Carter swings, Hancock rocks and the Jazz Festival opens with a nod to its past
September 1, 2007
BY MARK STRYKER
FREE PRESS JAZZ WRITER
Violinist Regina Carter and pianist Herbie Hancock opened the 28th annual Detroit International Jazz Festival Friday night with a sound that’s largely been missing from the first night of the event in recent years -- jazz.
The last few festivals have used Motown R&B as a kickoff. But organizers have gone back to basics, downplaying crossover in favor of the core tradition that has made the Detroit festival such a vital cultural achievement. Starting with Carter and Hancock gave the festival, one of the largest free jazz festivals in North America, a welcome and immediate jolt of the real McCoy, even if Hancock was in his funky, populist mode. Actually, Hancock’s nearly two hour set was burnin’, but more on that later.
Carter and Hancock were also part of a broader agenda. One of the festival themes this year is a “Rumble in the Great Lakes,” a friendly competition between Detroit and Chicago. Carter, one Detroit’s favorite daughters, and Hancock, born in Chicago, are the first of many musicians from both cities featured this weekend. Carter, who won a MacArthur “genius” grant last year, is also the 2007 artist-in-residence, appearing Sunday with Kenny Barron and Monday with the Clayton-Hamilton Jazz Orchestra.
She started the festival with her quintet, christening a new festival stage at Cadillac Square before a crowd of thousands sprawling back into Campus Martius. The evening also brought some of the loveliest festival weather in memory: clear skies, low ‘70s, a breeze as sweet as Carter’s violin tone.
Carter was in a nostalgic mood, concentrating on swing-era material from her 2006 recording, “I’ll Be Seeing You: A Sentimental Journey,” dedicated to her late mother. She opened with Rodgers and Hart’s “You Took Advantage of Me” at a gentle stroll, giving the melody to clarinetist Darryl Harper, a lyrical player unfortunately under-miked much of the set. Carter built her solo from punchy riffs and hummable ditties, quoting familiar songs by Percy Grainger and Ferde Grofé -- the names might be unfamiliar but you’d recognize the tunes.

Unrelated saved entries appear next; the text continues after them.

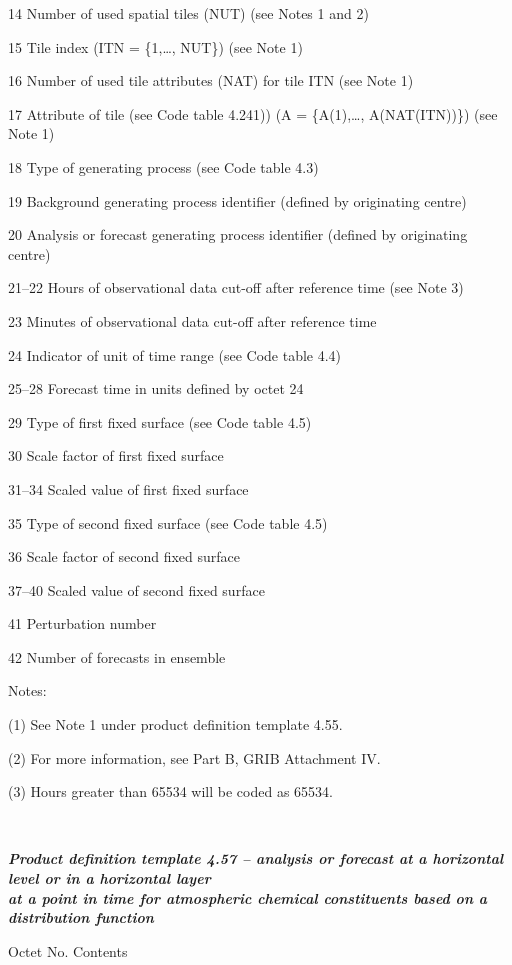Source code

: 14 Number of used spatial tiles (NUT) (see Notes 1 and 2)

15 Tile index (ITN = \{1,\ldots, NUT\}) (see Note 1)

16 Number of used tile attributes (NAT) for tile ITN (see Note 1)

17 Attribute of tile (see Code table 4.241)) (A = \{A(1),\ldots, A(NAT(ITN))\}) (see Note 1)

18 Type of generating process (see Code table 4.3)

19 Background generating process identifier (defined by originating centre)

20 Analysis or forecast generating process identifier (defined by originating centre)

21--22 Hours of observational data cut-off after reference time (see Note 3)

23 Minutes of observational data cut-off after reference time

24 Indicator of unit of time range (see Code table 4.4)

25--28 Forecast time in units defined by octet 24

29 Type of first fixed surface (see Code table 4.5)

30 Scale factor of first fixed surface

31--34 Scaled value of first fixed surface

35 Type of second fixed surface (see Code table 4.5)

36 Scale factor of second fixed surface

37--40 Scaled value of second fixed surface

41 Perturbation number

42 Number of forecasts in ensemble

Notes:

(1) See Note 1 under product definition template 4.55.

(2) For more information, see Part B, GRIB Attachment IV.

(3) Hours greater than 65534 will be coded as 65534.

\emph{\textbf{\\
}}

\emph{\textbf{Product definition template 4.57 -- analysis or forecast at a horizontal level or in a horizontal layer\\
at a point in time for atmospheric chemical constituents based on a distribution function}}

Octet No. Contents

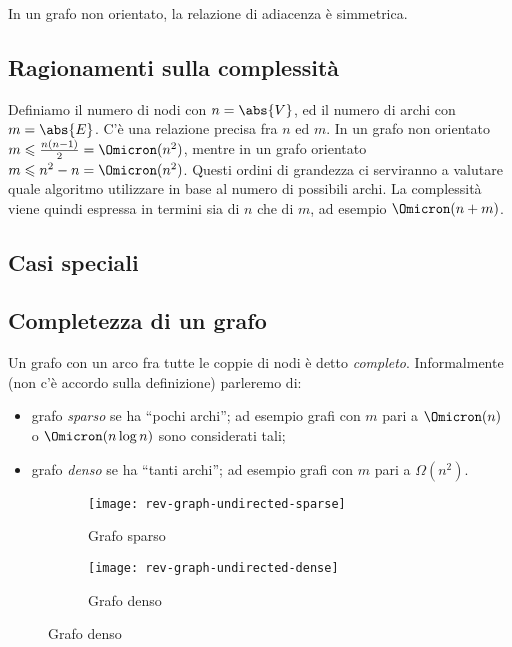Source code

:\begin{note}
	In un grafo non orientato, la relazione di adiacenza è simmetrica.
\end{note}

\subsection{Ragionamenti sulla complessità}

Definiamo il numero di nodi con \(n = \abs{V}\), ed il numero di archi con \(m = \abs{E}\).
C'è una relazione precisa fra \(n\) ed \(m\). In un grafo non orientato \(m \leqslant \frac{n(n-1)}{2} = \Omicron(n^2)\), mentre in un grafo orientato \( m \leqslant n^2 - n = \Omicron(n^2)\).
Questi ordini di grandezza ci serviranno a valutare quale algoritmo utilizzare in base al numero di possibili archi.
La complessità viene quindi espressa in termini sia di \(n\) che di \(m\), ad esempio \(\Omicron(n+m)\).

\subsection{Casi speciali}

\subsection*{Completezza di un grafo}

Un grafo con un arco fra tutte le coppie di nodi è detto \emph{completo}.
Informalmente (non c'è accordo sulla definizione) parleremo di:
\begin{itemize}
	\item grafo \emph{sparso} se ha \enquote{pochi archi}; ad esempio grafi con \(m\) pari a \(\Omicron(n)\) o \(\Omicron(n \log n)\) sono considerati tali;
	\item grafo \emph{denso} se ha \enquote{tanti archi}; ad esempio grafi con \(m\) pari a \(\Omega(n^2)\).
\end{itemize}

\begin{figure}[H]
	\begin{subfigure}{.5\textwidth}\centering
		\texttt{[image: rev-graph-undirected-sparse]}
		\caption{Grafo sparso}
	\end{subfigure}\hfill
	\begin{subfigure}{.5\textwidth}\centering
		\texttt{[image: rev-graph-undirected-dense]}
		\caption{Grafo denso}
	\end{subfigure}
\end{figure}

The clarinet-violin blend is unusual: dark, smoky, redolent of a gin-soaked joint from a time when men wore fedoras. The haze grew thicker with “Anitra’s Dance,” a tightly scored, curlicue number descended from Edvard Grieg that the John Kirby Sextet transformed into a jump tune in the ‘30s. The rhythm section -- pianist Xavier Davis, bassist Matthew Parrish and drummer Alvester Garnett -- which elsewhere played a one-size-fits-all modernism -- bounced along in style.
Carter is a bit of a throwback. Her solos are unstudied constructions with clear melodic phrasing and hot, on-the-beat swing. Playing with little vibrato and bluesy slides, she recalled the pre-bop violinist Stuff Smith, even on a slick bebop blues by Lucky Thompson. Still, there was less fire Friday than I’ve heard from her in the past. She rarely sounded relaxed, and had to restart the ballad, Ravel’s “Pavane for a Dead Princess,” because of on-stage feedback.
The group was at its best on the closer, also called up from the ‘40s, “Little Brown Jug,” recast as a calypso. Carter began with Bach-like arpeggios that glided into barbecue-sauced ideas and a “Reveille” quote. She pushed her rhythm section and it pushed back. Then from the back of the stage came her former mentor, Detroit trumpet hero Marcus Belgrave, who blew snaky ideas and peppery accents over a swampy shuffle beat. He heated up the stand and then slipped away like a fox.
Hancock, too, was foxy. One of the great pianists in jazz history, he put aside his post-bop legacy for the night. His V-8 powered quartet -- featuring the pan-stylistic conception of African-born guitarist Lionel Loueke, the animated electric bassist Nathan East and powerful drummer Vinnie Colaiuta -- was built to boogie. But Hancock also found lots of room for rugged and heady improvisation. The fun was watching him squeeze advanced harmonic and rhythmic concepts into the corners of the music without dampening the shake-your-booty grooves.
Every piece but Hancock’s solo reading of his own iconic “Maiden Voyage” was driven by funk, rock or world beat rhythms and excited dialogue within the quartet. Hancock switched fluidly between acoustic piano and a variety of synthesizers, including an over-the-shoulder keyboard he employed like a guitar while prowling the stage. The history books say Hancock is 67, but his attitude, energy and invention all suggested a much younger man: He came to party.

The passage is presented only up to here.